___ Material to process ___

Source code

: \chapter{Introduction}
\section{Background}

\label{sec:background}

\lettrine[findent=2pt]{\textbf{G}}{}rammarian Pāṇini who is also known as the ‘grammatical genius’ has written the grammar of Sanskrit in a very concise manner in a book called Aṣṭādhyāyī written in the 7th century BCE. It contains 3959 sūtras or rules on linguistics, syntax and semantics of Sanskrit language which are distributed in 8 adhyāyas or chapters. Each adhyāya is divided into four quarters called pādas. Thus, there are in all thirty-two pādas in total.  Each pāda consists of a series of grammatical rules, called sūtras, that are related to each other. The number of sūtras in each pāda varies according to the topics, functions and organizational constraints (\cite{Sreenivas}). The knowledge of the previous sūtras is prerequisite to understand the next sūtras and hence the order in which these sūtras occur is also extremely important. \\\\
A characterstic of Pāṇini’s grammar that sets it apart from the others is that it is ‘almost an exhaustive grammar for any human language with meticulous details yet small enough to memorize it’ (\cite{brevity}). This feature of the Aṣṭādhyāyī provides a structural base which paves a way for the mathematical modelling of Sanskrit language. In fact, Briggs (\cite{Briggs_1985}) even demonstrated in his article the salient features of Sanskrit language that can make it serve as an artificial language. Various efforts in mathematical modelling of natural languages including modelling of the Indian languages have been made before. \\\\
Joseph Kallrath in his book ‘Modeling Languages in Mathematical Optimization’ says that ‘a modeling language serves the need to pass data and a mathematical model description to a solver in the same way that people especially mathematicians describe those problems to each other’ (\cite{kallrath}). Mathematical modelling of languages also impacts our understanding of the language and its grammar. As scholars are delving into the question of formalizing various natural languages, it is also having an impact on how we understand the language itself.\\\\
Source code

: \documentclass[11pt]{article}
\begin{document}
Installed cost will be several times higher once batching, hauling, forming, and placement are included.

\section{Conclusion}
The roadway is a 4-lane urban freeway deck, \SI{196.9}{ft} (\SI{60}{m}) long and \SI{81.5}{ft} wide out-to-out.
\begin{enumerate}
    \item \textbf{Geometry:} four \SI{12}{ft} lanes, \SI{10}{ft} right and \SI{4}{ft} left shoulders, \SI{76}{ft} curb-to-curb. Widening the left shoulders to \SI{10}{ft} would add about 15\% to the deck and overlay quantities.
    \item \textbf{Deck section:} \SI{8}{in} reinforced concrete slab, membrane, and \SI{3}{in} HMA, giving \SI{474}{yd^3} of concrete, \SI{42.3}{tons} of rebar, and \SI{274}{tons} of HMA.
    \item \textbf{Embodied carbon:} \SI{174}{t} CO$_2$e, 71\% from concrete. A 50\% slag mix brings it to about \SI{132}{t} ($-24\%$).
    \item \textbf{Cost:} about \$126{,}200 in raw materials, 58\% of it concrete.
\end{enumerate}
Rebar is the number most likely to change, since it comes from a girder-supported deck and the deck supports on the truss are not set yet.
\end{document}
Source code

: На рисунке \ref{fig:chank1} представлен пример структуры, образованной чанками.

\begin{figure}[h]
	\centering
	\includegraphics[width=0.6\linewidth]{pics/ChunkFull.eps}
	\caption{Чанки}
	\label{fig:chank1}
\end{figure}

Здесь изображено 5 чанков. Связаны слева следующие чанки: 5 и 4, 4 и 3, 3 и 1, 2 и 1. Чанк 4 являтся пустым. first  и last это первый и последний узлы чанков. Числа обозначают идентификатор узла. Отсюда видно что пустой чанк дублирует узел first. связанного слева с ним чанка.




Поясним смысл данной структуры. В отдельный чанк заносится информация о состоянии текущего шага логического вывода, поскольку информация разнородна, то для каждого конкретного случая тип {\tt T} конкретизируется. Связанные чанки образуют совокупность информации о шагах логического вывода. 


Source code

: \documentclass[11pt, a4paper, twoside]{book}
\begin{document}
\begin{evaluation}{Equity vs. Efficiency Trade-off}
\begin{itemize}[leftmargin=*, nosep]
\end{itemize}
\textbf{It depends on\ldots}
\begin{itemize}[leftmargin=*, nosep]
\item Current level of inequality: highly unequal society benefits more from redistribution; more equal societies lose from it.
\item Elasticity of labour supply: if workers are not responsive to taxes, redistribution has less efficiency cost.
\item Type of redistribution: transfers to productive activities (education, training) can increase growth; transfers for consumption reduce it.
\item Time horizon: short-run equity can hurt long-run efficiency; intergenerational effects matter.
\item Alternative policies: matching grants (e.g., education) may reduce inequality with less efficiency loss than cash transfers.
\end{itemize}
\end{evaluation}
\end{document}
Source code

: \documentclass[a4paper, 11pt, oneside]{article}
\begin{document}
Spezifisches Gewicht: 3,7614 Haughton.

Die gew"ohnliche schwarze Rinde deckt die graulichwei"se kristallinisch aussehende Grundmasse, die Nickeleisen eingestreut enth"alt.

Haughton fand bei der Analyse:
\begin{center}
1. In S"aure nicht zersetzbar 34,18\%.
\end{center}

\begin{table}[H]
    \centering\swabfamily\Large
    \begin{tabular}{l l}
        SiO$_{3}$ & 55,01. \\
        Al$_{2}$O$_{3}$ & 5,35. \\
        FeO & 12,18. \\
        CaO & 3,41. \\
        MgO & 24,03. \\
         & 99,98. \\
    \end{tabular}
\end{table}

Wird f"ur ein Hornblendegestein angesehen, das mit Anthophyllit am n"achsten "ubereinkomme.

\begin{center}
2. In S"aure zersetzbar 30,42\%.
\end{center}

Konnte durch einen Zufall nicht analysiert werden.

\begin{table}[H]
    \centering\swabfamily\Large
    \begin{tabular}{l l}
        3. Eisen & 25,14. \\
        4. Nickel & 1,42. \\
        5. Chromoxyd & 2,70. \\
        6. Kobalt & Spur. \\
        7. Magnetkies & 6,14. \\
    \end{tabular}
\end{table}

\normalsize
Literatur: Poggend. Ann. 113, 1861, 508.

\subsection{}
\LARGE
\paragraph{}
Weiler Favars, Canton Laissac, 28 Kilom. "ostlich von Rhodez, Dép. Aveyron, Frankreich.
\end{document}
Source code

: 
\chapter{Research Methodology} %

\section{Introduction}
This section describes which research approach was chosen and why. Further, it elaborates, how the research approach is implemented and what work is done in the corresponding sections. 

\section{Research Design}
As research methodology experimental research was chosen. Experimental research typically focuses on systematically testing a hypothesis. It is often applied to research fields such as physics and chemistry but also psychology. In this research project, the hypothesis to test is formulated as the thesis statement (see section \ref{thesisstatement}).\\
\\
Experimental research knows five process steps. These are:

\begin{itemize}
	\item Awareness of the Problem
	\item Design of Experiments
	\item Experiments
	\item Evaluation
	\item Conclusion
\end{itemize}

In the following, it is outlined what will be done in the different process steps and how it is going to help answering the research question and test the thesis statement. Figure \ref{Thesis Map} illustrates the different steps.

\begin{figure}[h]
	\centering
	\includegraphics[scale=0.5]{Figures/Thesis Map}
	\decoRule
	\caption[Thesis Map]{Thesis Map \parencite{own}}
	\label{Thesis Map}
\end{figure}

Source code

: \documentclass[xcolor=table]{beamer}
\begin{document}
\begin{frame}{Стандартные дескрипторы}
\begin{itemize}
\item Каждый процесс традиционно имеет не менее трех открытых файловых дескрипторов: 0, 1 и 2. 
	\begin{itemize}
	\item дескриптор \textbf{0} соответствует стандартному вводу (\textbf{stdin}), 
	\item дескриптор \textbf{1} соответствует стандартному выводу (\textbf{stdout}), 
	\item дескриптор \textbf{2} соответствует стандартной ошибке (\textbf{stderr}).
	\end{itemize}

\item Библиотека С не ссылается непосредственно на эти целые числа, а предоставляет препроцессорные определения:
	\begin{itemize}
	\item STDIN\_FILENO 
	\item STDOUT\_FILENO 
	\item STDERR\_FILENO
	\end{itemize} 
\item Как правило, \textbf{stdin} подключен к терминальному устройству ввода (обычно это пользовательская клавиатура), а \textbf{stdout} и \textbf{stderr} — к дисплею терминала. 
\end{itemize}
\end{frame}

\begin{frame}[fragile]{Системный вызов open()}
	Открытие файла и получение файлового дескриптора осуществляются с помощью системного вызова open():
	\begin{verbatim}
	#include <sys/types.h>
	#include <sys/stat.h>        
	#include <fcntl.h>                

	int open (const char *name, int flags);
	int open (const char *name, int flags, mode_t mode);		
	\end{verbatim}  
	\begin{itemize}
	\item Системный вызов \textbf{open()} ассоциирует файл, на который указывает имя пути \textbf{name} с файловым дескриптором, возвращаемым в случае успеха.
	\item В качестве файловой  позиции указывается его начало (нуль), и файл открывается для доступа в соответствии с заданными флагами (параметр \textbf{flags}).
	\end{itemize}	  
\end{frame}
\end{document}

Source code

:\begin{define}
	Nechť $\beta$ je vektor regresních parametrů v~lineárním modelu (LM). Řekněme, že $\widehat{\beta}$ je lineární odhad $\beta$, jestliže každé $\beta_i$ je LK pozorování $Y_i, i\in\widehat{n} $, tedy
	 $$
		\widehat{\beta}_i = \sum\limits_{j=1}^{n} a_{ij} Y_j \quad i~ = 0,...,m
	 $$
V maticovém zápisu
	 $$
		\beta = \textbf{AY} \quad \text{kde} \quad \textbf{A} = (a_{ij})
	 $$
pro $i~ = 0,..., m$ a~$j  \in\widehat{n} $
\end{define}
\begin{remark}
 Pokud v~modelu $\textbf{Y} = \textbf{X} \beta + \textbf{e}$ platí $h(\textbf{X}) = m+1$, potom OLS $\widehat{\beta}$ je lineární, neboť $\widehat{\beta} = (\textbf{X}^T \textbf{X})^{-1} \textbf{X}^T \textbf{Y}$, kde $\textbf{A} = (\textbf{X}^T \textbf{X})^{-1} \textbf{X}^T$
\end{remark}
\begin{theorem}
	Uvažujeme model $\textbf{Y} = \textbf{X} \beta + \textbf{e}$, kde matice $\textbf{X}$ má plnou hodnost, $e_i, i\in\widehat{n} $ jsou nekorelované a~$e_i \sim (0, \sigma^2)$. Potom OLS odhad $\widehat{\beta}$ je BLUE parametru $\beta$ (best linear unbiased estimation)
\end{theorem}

___

# Exercise goal
Go through the entries. Report every line that contains the word "frame".

# Final answer
\begin{frame}{Стандартные дескрипторы}
\end{frame}
\begin{frame}[fragile]{Системный вызов open()}
\end{frame}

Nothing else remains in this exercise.